──────── Supplied records
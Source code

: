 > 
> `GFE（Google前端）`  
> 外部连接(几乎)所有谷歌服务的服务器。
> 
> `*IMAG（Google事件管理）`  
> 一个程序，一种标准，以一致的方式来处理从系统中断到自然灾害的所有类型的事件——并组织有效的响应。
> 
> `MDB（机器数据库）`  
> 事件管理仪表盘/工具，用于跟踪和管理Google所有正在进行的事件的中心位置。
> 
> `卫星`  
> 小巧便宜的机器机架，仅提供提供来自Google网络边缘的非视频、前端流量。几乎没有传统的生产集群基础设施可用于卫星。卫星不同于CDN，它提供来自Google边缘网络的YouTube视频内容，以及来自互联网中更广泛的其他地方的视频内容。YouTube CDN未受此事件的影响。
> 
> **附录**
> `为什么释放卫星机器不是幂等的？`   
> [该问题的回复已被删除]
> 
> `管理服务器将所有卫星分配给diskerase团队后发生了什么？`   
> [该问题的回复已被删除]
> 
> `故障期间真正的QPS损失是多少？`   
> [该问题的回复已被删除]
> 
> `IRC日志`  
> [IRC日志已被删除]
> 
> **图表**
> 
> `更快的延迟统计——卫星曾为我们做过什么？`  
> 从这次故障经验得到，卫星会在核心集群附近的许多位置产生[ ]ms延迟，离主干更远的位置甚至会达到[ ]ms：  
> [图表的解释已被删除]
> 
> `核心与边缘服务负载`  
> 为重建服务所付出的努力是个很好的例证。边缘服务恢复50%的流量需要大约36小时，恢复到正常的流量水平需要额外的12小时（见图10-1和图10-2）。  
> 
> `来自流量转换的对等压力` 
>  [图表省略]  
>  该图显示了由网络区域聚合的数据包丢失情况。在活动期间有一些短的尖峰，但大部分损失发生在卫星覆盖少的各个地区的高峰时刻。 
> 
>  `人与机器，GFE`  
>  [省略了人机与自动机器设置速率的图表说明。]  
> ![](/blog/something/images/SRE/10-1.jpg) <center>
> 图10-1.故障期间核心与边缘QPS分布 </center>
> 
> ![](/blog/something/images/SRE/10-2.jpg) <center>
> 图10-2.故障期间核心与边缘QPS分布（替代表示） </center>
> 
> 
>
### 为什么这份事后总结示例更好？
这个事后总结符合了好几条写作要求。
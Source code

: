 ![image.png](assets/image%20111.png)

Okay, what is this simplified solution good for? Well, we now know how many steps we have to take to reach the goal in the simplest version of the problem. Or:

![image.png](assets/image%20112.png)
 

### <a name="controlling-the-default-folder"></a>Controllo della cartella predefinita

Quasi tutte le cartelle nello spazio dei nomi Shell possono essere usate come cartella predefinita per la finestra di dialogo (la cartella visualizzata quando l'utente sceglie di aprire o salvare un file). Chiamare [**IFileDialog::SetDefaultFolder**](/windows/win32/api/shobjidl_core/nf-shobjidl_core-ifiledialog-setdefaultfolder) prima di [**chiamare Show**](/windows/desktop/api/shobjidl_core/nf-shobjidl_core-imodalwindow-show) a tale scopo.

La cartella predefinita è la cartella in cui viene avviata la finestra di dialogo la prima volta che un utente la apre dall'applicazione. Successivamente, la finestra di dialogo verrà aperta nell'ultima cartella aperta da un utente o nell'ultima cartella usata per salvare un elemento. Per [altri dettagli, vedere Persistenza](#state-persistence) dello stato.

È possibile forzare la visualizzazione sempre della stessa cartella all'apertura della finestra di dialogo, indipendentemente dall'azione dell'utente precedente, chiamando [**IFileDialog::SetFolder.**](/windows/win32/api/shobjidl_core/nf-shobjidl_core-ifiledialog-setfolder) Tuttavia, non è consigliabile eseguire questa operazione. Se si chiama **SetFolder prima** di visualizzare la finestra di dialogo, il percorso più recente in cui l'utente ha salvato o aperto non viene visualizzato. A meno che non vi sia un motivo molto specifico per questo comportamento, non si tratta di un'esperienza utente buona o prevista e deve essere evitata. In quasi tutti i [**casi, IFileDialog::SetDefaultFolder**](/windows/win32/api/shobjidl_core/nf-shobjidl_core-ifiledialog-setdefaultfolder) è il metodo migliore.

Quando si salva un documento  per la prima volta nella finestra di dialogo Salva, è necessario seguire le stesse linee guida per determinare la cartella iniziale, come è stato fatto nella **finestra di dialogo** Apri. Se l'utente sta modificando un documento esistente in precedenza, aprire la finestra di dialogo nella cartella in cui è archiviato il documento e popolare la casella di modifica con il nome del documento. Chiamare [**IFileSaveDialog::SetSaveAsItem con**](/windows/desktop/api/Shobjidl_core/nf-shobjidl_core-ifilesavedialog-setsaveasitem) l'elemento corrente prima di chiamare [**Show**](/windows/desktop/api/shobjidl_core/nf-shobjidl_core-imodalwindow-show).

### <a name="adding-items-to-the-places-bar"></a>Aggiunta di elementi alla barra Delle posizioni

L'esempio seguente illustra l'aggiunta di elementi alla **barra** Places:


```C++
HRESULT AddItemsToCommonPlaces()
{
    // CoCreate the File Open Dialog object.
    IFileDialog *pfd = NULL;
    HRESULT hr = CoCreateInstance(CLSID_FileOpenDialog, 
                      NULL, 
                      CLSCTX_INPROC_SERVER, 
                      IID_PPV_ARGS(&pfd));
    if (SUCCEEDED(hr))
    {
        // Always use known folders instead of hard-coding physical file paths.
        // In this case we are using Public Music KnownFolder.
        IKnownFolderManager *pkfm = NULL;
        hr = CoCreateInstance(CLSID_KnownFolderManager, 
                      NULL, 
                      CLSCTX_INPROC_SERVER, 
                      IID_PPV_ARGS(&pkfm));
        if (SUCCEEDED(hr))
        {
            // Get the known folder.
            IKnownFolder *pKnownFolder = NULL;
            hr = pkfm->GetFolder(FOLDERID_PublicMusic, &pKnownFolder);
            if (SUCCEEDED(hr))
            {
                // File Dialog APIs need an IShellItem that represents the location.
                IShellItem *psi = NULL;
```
────────────────
**Aim of the task:** Copy out each line of the entries above that holds "assets".

**Answer box:**
: ![image.png](assets/image%20111.png)
![image.png](assets/image%20112.png)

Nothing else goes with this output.